Dulce Vida mía, deja que te lleve en mis brazos. ¿Es que vas en busca de tus amados discípulos? Pero, ¡qué dolor para tu Corazón adorable el encontrarlos una vez más dormidos! Y tú, con tu voz apagada y temblorosa, los llamas:

« Hijos míos, no duerman, se acerca la hora, ¿no ven a qué estado me he reducido? ¡Ah, ayúdenme, no me abandonen en estas horas extremas! ».

Y vacilando estás a punto de caer a su lado, pero Juan extiende sus brazos para sostenerte. Estás tan irreconocible, que de no haber sido por la suavidad y la dulzura de tu voz, no te habrían reconocido. Después, recomendándoles que no duerman y que permanezcan en oración, vuelves al huerto, pero con una segunda herida en el Corazón.

En esta herida se ven todas las culpas de aquellas almas que, a pesar de tantas manifestaciones de tu amor en dones, caricias y besos, durante las noches de la prueba se han quedado como adormecidas y somnolientas, perdiendo así el espíritu de oración y de vela.

Jesús mío, es cierto que después de haberte visto y de haber gustado de tus dones, se necesita mucha fuerza para poder resistir cuando se encuentra uno privado de ti: sólo un milagro puede hacer que estas almas resistan a la prueba. Por eso, mientras te compadezco por esas almas, cuyas negligencias, ligerezas y ofensas son las más amargas para tu Corazón, te suplico que en el momento en que estén por dar un solo paso que pueda entristecerte en lo más mínimo, las rodees de tanta gracia que se detengan, para que no pierdan el espíritu de oración continua.

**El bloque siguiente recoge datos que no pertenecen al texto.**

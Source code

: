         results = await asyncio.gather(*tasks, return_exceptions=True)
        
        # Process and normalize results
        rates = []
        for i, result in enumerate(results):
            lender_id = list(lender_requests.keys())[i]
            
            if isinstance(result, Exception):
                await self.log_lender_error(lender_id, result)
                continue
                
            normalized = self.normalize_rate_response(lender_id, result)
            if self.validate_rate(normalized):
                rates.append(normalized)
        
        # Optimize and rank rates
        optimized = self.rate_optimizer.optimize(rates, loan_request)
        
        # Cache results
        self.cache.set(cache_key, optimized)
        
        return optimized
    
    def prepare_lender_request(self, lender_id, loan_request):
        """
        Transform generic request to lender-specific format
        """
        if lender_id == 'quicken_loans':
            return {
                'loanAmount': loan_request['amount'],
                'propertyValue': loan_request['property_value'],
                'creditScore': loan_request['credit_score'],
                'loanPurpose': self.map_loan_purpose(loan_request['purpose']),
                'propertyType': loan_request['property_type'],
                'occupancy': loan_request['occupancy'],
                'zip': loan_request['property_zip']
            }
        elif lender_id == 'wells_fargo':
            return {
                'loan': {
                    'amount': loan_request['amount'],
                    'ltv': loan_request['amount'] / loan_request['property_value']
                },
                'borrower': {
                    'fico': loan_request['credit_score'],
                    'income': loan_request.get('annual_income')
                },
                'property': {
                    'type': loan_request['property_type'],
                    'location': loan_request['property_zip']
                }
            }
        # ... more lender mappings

Dulce Jesús mío, mientras regresas al huerto parece que ya no puedes más; levantas al cielo tu rostro cubierto de sangre y de tierra, y por tercera vez repites:

« Padre, si es posible, pase de mí este cáliz... Padre Santo, ayúdame, tengo necesidad de consuelo. Es cierto que a causa de las culpas que he tomado sobre mí, soy repugnante, despreciable, el último entre los hombres ante tu majestad infinita: tu justicia está indignada contra mí. ¡Pero mírame, oh Padre! Sigo siendo siempre tu Hijo que contigo forma una sola cosa. ¡Ah, ayúdame, ten piedad, oh Padre; no me dejes sin consuelo! ».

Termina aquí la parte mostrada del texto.